In high-income countries, growth is primarily driven by researcher retention and international recruitment. On average, stationary researchers account for 31.7% of growth, while international inflows contribute 28.9%; domestic mobility plays a relatively minor role (6.5%). For instance, the United States demonstrates a dual-channel growth dynamic, with g_S = 33.2% and g_I = 29.8%, indicating both strong internal stability and global attractiveness. Similarly, Germany and the United Kingdom show high contributions from international inflows (29.1% and 26.5%, respectively), reinforcing their positions as global scientific hubs. In upper-middle-income countries, growth is heavily reliant on international inflows (g_I = 47.8%), whereas stationary (9.7%) and domestic mobile (5.6%) researchers contribute modestly.
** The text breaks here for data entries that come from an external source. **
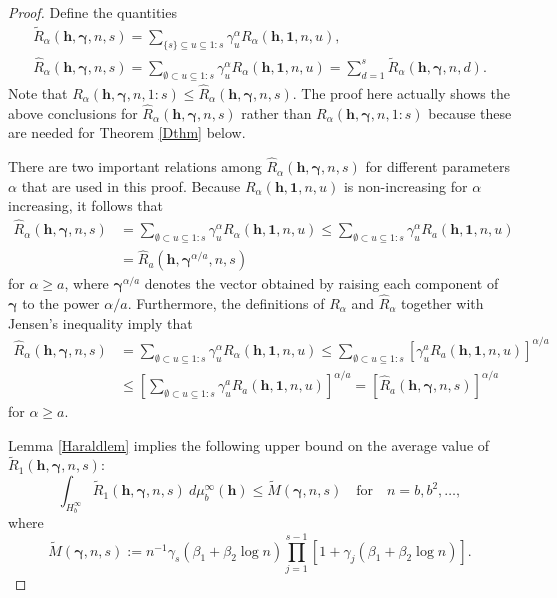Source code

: \documentclass{article}
\renewcommand{\vec}[1]{\ensuremath{\mathbf{#1}}}
\newcommand{\vecsym}[1]{\ensuremath{\boldsymbol{#1}}}
\newcommand{\bfgam}{\vecsym \gamma}
\newcommand{\one}{\vecsym 1}
\newcommand{\h}{\vec h}
\begin{document}
\begin{proof} Define the quantities
\begin{gather}
    \tilde{R}_{\alpha}(\h,\bfgam,n,s) = \sum_{\{s\} \subseteq u \subseteq
    1:s} \gamma_{u}^{\alpha} R_{\alpha}(\h,\one,n,u), \nonumber \\
    \label{Rhatdef}
    \hat{R}_{\alpha}(\h,\bfgam,n,s) = \sum_{\emptyset \subset u
    \subseteq 1:s} \gamma_{u}^{\alpha} R_{\alpha}(\h,\one,n,u) =
    \sum_{d=1}^{s} \tilde{R}_{\alpha}(\h,\bfgam,n,d).
\end{gather}
Note that $R_{\alpha}(\h,\bfgam,n,1:s) \le
\hat{R}_{\alpha}(\h,\bfgam,n,s)$.  The proof here actually shows the
above conclusions for $\hat{R}_{\alpha}(\h,\bfgam,n,s)$ rather than
$R_{\alpha}(\h,\bfgam,n,1:s)$ because these are needed for Theorem
\ref{Dthm} below.  

There are two important relations among 
$\hat{R}_{\alpha}(\h,\bfgam,n,s)$ for different parameters $\alpha$ 
that are used in this proof.  Because $R_{\alpha}(\h,\one,n,u)$ is 
non-increasing for $\alpha$ increasing, it follows that
\begin{align}
    \hat{R}_{\alpha}(\h,\bfgam,n,s) &  = \sum_{\emptyset \subset u
    \subseteq 1:s} \gamma_{u}^{\alpha} R_{\alpha}(\h,\one,n,u) 
    \le \sum_{\emptyset \subset u
    \subseteq 1:s} \gamma_{u}^{\alpha} R_{a}(\h,\one,n,u) \nonumber \\
    & = \hat{R}_{a}(\h,\bfgam^{\alpha/a},n,s) \label{mono}
\end{align}
for $\alpha \ge a$, where $\bfgam^{\alpha/a}$ denotes the vector
obtained by raising each component of $\bfgam$ to the power
$\alpha/a$.  Furthermore, the definitions of $R_{\alpha}$ and
$\hat{R}_{\alpha}$ together with Jensen's inequality imply that
\begin{align}
    \hat{R}_{\alpha}(\h,\bfgam,n,s) &  = \sum_{\emptyset \subset u
    \subseteq 1:s} \gamma_{u}^{\alpha} R_{\alpha}(\h,\one,n,u) 
    \le \sum_{\emptyset \subset u
    \subseteq 1:s} [\gamma_{u}^{a} R_{a}(\h,\one,n,u) ]^{\alpha/a} \nonumber \\
    &\le \left[\sum_{\emptyset \subset u
    \subseteq 1:s} \gamma_{u}^{a} R_{a}(\h,\one,n,u) 
    \right]^{\alpha/a} = [\hat{R}_{a}(\h,\bfgam,n,s)]^{\alpha/a} \label{Jens}
\end{align}
for $\alpha \ge a$.
    
Lemma \ref{Haraldlem} implies the
following upper bound on the average value of
$\tilde{R}_{1}(\h,\bfgam,n,s)$:
$$
\int_{H_{b}^{\infty}} \tilde{R}_{1}(\h,\bfgam,n,s) \ d\mu_{b}^{\infty}(\h)
\le \tilde{M}(\bfgam,n,s) \quad \text{for} \quad n=b, 
b^{2}, \ldots,
$$
where
$$
\tilde{M}(\bfgam,n,s) := n^{-1} \gamma_{s} (\beta_{1}
+ \beta_{2} \log n) \prod_{j=1}^{s-1}[1+\gamma_{j} (\beta_{1} +
\beta_{2} \log n)].
$$


\end{proof}
\end{document}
China exemplifies this pattern with g_I = 48.3%, reflecting its aggressive global recruitment strategy. Brazil and South Africa also display substantial dependence on international talent (g_I = 43.7% and 45.9%, respectively), suggesting that their scientific expansion is externally driven. Lower-middle-income countries exhibit a more constrained structure. Here, stationary researchers contribute an average of 25.1%, while domestic (4.3%) and international mobility (2.9%) remain marginal. For example, India reports g_S = 27.4% but only g_I = 3.1%, indicating an endogenous, retention-based growth trajectory with limited global integration. Similar low-inflow and low-mobility profiles are observed in Vietnam and Nigeria. In low-income countries, scientific development remains severely restricted. Contributions from stationary, domestic, and international mobility are minimal (g_S = 2.3%, g_D = 0.8%, g_I = 0.1%), with countries like Ethiopia and Sudan deriving negligible benefits from researcher mobility. These patterns point to systemic barriers to talent attraction and retention, reinforcing global disparities in scientific capacity.
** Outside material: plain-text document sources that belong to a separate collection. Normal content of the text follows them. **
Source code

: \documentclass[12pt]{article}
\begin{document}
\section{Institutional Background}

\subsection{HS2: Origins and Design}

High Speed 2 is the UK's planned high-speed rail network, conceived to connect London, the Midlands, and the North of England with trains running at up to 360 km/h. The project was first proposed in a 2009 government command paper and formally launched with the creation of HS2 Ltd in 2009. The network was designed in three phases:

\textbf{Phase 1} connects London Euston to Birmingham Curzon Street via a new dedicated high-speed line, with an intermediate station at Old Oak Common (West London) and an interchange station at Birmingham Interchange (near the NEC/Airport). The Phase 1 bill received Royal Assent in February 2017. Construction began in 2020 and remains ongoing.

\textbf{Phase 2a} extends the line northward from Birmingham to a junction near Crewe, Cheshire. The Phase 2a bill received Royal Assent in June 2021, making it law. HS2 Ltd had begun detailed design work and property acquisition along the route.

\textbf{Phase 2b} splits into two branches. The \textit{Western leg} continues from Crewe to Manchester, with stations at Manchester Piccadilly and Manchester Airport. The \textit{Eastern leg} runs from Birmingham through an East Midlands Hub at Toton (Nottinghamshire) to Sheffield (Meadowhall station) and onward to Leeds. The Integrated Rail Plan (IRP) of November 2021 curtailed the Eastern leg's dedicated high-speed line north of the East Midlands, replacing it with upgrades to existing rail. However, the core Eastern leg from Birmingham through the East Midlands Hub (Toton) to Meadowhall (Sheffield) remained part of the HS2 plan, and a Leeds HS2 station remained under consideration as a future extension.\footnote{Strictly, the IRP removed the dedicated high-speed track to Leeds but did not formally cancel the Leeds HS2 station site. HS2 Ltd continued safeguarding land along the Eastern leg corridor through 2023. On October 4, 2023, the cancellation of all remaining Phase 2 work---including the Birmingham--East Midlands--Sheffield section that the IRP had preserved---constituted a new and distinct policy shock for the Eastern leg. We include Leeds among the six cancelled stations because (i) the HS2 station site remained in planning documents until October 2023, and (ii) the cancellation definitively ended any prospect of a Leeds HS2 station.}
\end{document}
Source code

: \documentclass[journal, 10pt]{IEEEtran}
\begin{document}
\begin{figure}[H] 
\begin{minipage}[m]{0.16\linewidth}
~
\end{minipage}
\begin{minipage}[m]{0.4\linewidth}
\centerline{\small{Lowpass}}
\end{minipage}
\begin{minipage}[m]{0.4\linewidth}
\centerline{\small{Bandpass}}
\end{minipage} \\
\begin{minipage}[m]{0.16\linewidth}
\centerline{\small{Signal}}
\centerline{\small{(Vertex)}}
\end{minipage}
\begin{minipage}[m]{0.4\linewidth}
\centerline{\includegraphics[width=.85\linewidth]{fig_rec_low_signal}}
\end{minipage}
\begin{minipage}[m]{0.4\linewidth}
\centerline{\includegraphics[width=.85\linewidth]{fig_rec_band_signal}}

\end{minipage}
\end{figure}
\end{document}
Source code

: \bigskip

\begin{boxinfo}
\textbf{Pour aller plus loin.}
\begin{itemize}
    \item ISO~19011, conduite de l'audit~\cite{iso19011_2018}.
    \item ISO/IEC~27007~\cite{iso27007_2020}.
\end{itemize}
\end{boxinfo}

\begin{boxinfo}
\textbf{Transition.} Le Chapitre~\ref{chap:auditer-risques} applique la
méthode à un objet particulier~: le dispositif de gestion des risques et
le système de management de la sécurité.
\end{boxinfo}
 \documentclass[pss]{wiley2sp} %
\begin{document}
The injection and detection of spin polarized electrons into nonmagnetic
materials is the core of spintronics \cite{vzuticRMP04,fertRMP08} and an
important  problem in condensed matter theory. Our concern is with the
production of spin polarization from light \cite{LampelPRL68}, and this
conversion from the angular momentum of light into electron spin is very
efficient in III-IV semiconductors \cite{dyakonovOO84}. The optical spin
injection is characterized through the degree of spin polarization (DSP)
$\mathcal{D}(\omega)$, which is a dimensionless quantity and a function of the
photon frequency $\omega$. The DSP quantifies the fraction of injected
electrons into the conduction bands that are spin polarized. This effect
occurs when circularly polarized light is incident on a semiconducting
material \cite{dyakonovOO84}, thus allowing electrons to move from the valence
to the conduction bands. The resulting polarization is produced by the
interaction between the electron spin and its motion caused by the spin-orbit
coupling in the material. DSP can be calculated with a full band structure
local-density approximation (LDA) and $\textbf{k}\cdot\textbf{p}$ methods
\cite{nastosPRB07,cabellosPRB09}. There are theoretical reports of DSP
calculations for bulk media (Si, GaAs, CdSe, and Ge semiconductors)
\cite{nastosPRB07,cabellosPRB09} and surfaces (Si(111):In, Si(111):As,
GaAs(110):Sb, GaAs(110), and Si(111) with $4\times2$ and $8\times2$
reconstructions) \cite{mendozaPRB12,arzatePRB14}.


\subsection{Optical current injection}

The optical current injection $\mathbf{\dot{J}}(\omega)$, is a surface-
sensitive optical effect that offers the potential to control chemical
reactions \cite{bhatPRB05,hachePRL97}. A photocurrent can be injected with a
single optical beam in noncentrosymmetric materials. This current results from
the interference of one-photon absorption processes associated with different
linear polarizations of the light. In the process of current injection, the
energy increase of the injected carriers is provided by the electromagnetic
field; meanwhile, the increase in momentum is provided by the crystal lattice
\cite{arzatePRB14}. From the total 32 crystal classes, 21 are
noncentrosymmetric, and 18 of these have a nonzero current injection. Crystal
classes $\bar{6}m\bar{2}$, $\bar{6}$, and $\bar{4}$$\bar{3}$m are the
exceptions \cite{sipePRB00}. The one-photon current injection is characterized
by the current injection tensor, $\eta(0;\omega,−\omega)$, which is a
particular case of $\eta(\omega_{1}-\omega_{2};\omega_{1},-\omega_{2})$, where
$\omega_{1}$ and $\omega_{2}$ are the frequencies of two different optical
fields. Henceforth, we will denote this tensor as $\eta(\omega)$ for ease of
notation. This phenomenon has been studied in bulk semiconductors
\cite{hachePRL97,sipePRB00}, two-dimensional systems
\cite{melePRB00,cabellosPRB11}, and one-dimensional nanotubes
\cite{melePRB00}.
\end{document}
These results reveal a structural gradient in global research labor dynamics: high-income countries leverage both local stability and global inflows, upper-middle-income countries rely primarily on international recruitment, while lower-income countries depend on the residual retention of local talent with minimal mobility effects. This underscores the pivotal role of talent mobility infrastructure and national attractiveness in shaping long-term trajectories of scientific growth.
To further examine how such structural dynamics translate into differentiated urban innovation outcomes, a series of spatial regression models were estimated. Table 2 presents a comparative evaluation of four model specifications: Ordinary Least Squares (OLS), Spatial Autoregressive Model (SAR), Spatial Error Model (SEM), and the Spatial Durbin Model (SDM). Among them, the SDM outperforms all alternatives, as indicated by the lowest Akaike Information Criterion (AIC = 2600.682) and the highest pseudo-R2 (0.487). This suggests that both spatially lagged dependent variables and explanatory factors play significant roles in explaining changes in cities’ smart development rankings, and that spatial spillovers are integral to the geographic diffusion of innovation-related outcomes.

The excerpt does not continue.